Republican lawmakers, with majorities in both the House of Representatives and the Senate, were in control of drawing the new map this year. The map, approved in September, has 12 solid Republican districts and four Democratic-leaning districts.
Unable to vote it down, Democrats have fought back with a referendum effort that threatens to block the new map from taking effect. The potential chaos brought on by the referendum effort opened up negotiations to draft a revised map that would please both parties.
But House Republicans did not support a revised congressional map that Democrats proposed earlier this month. In a news conference Nov. 3, 2011, to discuss the negotiations over the congressional district boundaries, House Democratic Leader Armond Budish acknowledged the process is flawed, and told reporters that House Democrats had tried to fix it when they still were in the majority last year.
"We passed a resolution out of the House on a bipartisan basis to change the process, to create objective criteria, to modify the Constitution so that going forward we would take politics out of the efforts to draw legislative boundaries," Budish told reporters.
That got PolitiFact Ohio’s attention. Did Democrats really try to fix the process for drawing district boundaries?
Budish was referring to House Joint Resolution 15, a proposed constitutional amendment to establish a less partisan way that boundaries are drawn.
But there’s a catch.
That resolution addressed the process for Ohio’s legislative districts – not the state’s congressional districts.
The processes for drawing the two maps are similar – neither requires bipartisanship for adoption – yet they have very little to do with one another.
Lawmakers are responsible for passing a congressional map. But the state’s Apportionment Board decides the boundaries for the 99 districts of the House of Representatives and 33 Senate districts. The Apportionment Board is made up of the governor, auditor, secretary of state and two legislative leaders of opposing parties.
In early October, the five-member board finalized the new legislative districts, which favor Republicans.
HJR 15 serves as no proof that House Democrats tried to fix the process last year when they controlled the House. The joint resolution only would have changed the apportionment process. It would not have altered the congressional mapping process, which is the source of the current controversy.
In fact, a plan to revise both apportionment and congressional redistricting passed the Senate in 2009 and sat idle in the House. Budish was House speaker and Democrats held the majority that year, also.
Secretary of State Jon Husted, then a member of the GOP-controlled Senate, was the primary sponsor of the plan, which altered the makeup of the Apportionment Board and required boundaries to be drawn so that both state legislative and congressional districts are competitive and compact.
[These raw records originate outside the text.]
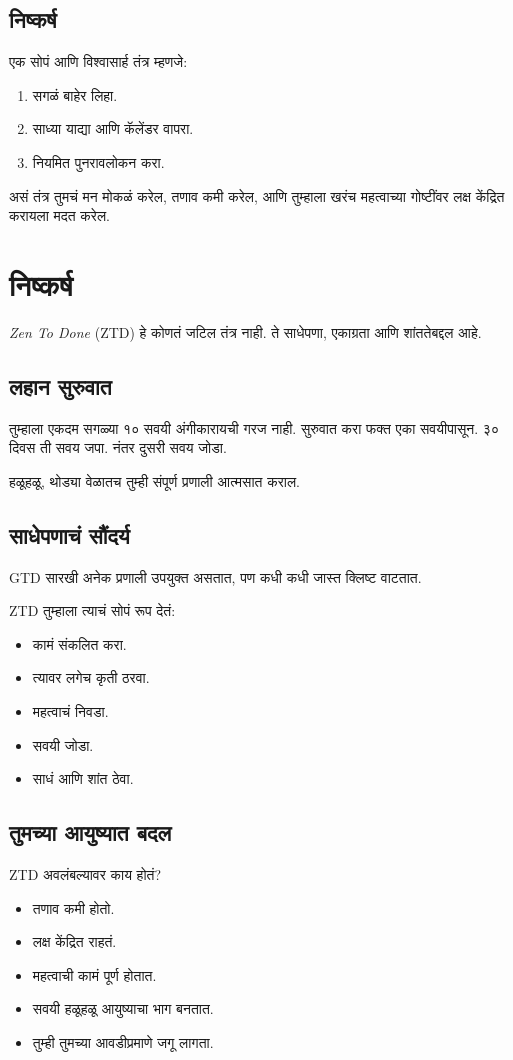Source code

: \section*{निष्कर्ष}
एक सोपं आणि विश्वासार्ह तंत्र म्हणजे:  
\begin{enumerate}
\item सगळं बाहेर लिहा.  
\item साध्या याद्या आणि कॅलेंडर वापरा.  
\item नियमित पुनरावलोकन करा.  
\end{enumerate}

असं तंत्र तुमचं मन मोकळं करेल,  
तणाव कमी करेल,  
आणि तुम्हाला खरंच महत्वाच्या गोष्टींवर लक्ष केंद्रित करायला मदत करेल.  


\chapter*{निष्कर्ष}


\textit{Zen To Done} (ZTD) हे कोणतं जटिल तंत्र नाही.  
ते साधेपणा, एकाग्रता आणि शांततेबद्दल आहे.  

\section*{लहान सुरुवात}
तुम्हाला एकदम सगळ्या १० सवयी अंगीकारायची गरज नाही.  
सुरुवात करा फक्त एका सवयीपासून.  
३० दिवस ती सवय जपा.  
नंतर दुसरी सवय जोडा.  

हळूहळू, थोड्या वेळातच  
तुम्ही संपूर्ण प्रणाली आत्मसात कराल.  

\section*{साधेपणाचं सौंदर्य}
GTD सारखी अनेक प्रणाली उपयुक्त असतात,  
पण कधी कधी जास्त क्लिष्ट वाटतात.  

ZTD तुम्हाला त्याचं सोपं रूप देतं:  
\begin{itemize}
\item कामं संकलित करा.  
\item त्यावर लगेच कृती ठरवा.  
\item महत्वाचं निवडा.  
\item सवयी जोडा.  
\item साधं आणि शांत ठेवा.  
\end{itemize}

\section*{तुमच्या आयुष्यात बदल}
ZTD अवलंबल्यावर काय होतं?  
\begin{itemize}
\item तणाव कमी होतो.  
\item लक्ष केंद्रित राहतं.  
\item महत्वाची कामं पूर्ण होतात.  
\item सवयी हळूहळू आयुष्याचा भाग बनतात.  
\item तुम्ही तुमच्या आवडीप्रमाणे जगू लागता.  
\end{itemize}

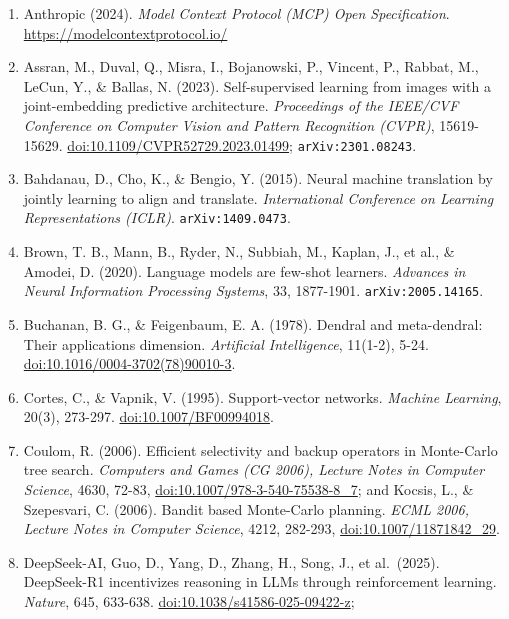 \documentclass[10pt,letterpaper]{article}
\begin{document}
\begin{enumerate}
  \texttt{arXiv:2507.\allowbreak{}21166}.
\item
  Anthropic (2024). \emph{Model Context Protocol (MCP) Open
  Specification}. \url{https://modelcontextprotocol.io/}
\item
  Assran, M., Duval, Q., Misra, I., Bojanowski, P., Vincent, P., Rabbat,
  M., LeCun, Y., \& Ballas, N. (2023). Self-supervised learning from
  images with a joint-embedding predictive architecture.
  \emph{Proceedings of the IEEE/CVF Conference on Computer Vision and
  Pattern Recognition (CVPR)}, 15619-15629.
  \href{https://doi.org/10.1109/CVPR52729.2023.01499}{doi:10.1109/CVPR52729.2023.01499};
  \texttt{arXiv:2301.\allowbreak{}08243}.
\item
  Bahdanau, D., Cho, K., \& Bengio, Y. (2015). Neural machine
  translation by jointly learning to align and translate.
  \emph{International Conference on Learning Representations (ICLR)}.
  \texttt{arXiv:1409.\allowbreak{}0473}.
\item
  Brown, T. B., Mann, B., Ryder, N., Subbiah, M., Kaplan, J., et al., \&
  Amodei, D. (2020). Language models are few-shot learners.
  \emph{Advances in Neural Information Processing Systems}, 33,
  1877-1901. \texttt{arXiv:2005.\allowbreak{}14165}.
\item
  Buchanan, B. G., \& Feigenbaum, E. A. (1978). Dendral and
  meta-dendral: Their applications dimension. \emph{Artificial
  Intelligence}, 11(1-2), 5-24.
  \href{https://doi.org/10.1016/0004-3702(78)90010-3}{doi:10.1016/0004-3702(78)90010-3}.
\item
  Cortes, C., \& Vapnik, V. (1995). Support-vector networks.
  \emph{Machine Learning}, 20(3), 273-297.
  \href{https://doi.org/10.1007/BF00994018}{doi:10.1007/BF00994018}.
\item
  Coulom, R. (2006). Efficient selectivity and backup operators in
  Monte-Carlo tree search. \emph{Computers and Games (CG 2006), Lecture
  Notes in Computer Science}, 4630, 72-83,
  \href{https://doi.org/10.1007/978-3-540-75538-8_7}{doi:10.1007/978-3-540-75538-8\_7};
  and Kocsis, L., \& Szepesvari, C. (2006). Bandit based Monte-Carlo
  planning. \emph{ECML 2006, Lecture Notes in Computer Science}, 4212,
  282-293,
  \href{https://doi.org/10.1007/11871842_29}{doi:10.1007/11871842\_29}.
\item
  DeepSeek-AI, Guo, D., Yang, D., Zhang, H., Song, J., et al.~(2025).
  DeepSeek-R1 incentivizes reasoning in LLMs through reinforcement
  learning. \emph{Nature}, 645, 633-638.
  \href{https://doi.org/10.1038/s41586-025-09422-z}{doi:10.1038/s41586-025-09422-z};

\end{enumerate}
\end{document}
Rather than take up Husted’s plan, House Democrats crafted their own, HJR 15.
After the House passed HJR 15, there were talks about merging it with Husted’s plan. But Husted, a Republican, said House Democrats did not want to change the congressional redistricting process.
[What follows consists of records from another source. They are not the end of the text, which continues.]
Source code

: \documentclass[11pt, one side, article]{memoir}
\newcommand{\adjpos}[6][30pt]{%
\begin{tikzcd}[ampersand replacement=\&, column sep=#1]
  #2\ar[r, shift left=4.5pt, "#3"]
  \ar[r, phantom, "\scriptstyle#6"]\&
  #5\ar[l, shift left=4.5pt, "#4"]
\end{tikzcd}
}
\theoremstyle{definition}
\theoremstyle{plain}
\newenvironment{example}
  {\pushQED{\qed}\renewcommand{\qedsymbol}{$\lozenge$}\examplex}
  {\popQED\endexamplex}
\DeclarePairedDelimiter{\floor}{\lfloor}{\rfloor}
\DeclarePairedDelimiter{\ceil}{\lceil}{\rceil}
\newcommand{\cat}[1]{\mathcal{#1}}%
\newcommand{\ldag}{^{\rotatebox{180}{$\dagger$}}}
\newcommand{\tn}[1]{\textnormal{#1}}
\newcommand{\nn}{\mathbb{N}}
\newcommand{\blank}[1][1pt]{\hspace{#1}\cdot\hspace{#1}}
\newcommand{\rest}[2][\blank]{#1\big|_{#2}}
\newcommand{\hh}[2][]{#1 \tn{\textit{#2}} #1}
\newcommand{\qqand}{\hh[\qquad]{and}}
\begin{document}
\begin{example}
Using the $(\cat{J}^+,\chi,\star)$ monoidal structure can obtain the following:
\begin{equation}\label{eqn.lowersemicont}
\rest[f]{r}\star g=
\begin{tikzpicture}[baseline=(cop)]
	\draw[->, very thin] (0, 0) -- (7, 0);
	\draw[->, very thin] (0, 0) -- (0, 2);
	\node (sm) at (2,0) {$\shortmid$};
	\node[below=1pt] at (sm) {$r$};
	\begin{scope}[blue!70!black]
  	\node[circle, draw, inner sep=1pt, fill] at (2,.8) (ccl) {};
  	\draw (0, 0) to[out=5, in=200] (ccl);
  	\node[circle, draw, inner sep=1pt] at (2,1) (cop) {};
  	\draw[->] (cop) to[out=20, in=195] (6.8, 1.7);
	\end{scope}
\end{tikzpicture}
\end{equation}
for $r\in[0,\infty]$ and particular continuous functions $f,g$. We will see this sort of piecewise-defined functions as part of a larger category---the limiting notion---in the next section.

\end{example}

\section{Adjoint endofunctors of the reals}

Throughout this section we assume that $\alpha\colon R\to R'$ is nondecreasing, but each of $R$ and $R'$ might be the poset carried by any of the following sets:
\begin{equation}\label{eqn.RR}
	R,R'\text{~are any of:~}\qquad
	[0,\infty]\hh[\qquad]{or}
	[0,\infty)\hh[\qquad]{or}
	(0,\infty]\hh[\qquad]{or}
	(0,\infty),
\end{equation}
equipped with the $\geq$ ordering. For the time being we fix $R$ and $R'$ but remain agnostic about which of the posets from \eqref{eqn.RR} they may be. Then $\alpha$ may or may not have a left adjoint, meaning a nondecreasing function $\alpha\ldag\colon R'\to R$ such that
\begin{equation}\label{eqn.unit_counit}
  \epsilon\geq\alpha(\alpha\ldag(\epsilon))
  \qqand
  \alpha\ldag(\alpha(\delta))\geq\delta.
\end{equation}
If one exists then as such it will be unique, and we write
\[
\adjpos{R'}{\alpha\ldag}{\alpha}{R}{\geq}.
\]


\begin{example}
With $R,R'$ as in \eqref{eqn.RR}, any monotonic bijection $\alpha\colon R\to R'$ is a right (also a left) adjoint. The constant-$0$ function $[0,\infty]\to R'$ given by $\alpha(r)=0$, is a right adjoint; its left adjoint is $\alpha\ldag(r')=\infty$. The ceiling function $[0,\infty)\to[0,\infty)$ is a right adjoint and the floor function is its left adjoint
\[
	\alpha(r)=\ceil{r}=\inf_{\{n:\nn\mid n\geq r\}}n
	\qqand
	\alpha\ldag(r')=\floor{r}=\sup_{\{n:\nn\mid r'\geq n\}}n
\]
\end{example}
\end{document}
"They never did anything on the congressional map; it was a nonstarter," Husted said.
Keary McCarthy, Budish’s chief of staff, said House Democrats, in fact, did consider the inclusion of congressional redistricting in the merger with Husted’s plan. McCarthy provided a draft of legislation showing that Democrats were willing to include congressional redistricting while they were in discussions with Husted to reach a compromise.
Ultimately though, noplan was able to pass in both chambers.
So where does that leave us?
Budish’s specified that House Democrats worked to fix the system for redrawing legislative districts. And the news conference at which he spoke was clearly called to address congressional redistricting.
Yet Democrats specifically left out congressional redistricting from the proposal that cleared the House. Even if their plan, HJR 15, had won Senate passage and was approved by voters as an amendment to the Ohio Constitution, it would have had no impact on the congressional redistricting process that currently is mired in chaos.
"The issue of controversy now is the congressional map," Husted said.
And Budish clearly knows the difference between redistricting and apportionment. He was the lone Democrat on the Apportionment Board.
Budish’s statement is not accurate. The legislation he cites would not have addressed congressional redistricting.
On the Truth-O-Meter, we rate his statement False.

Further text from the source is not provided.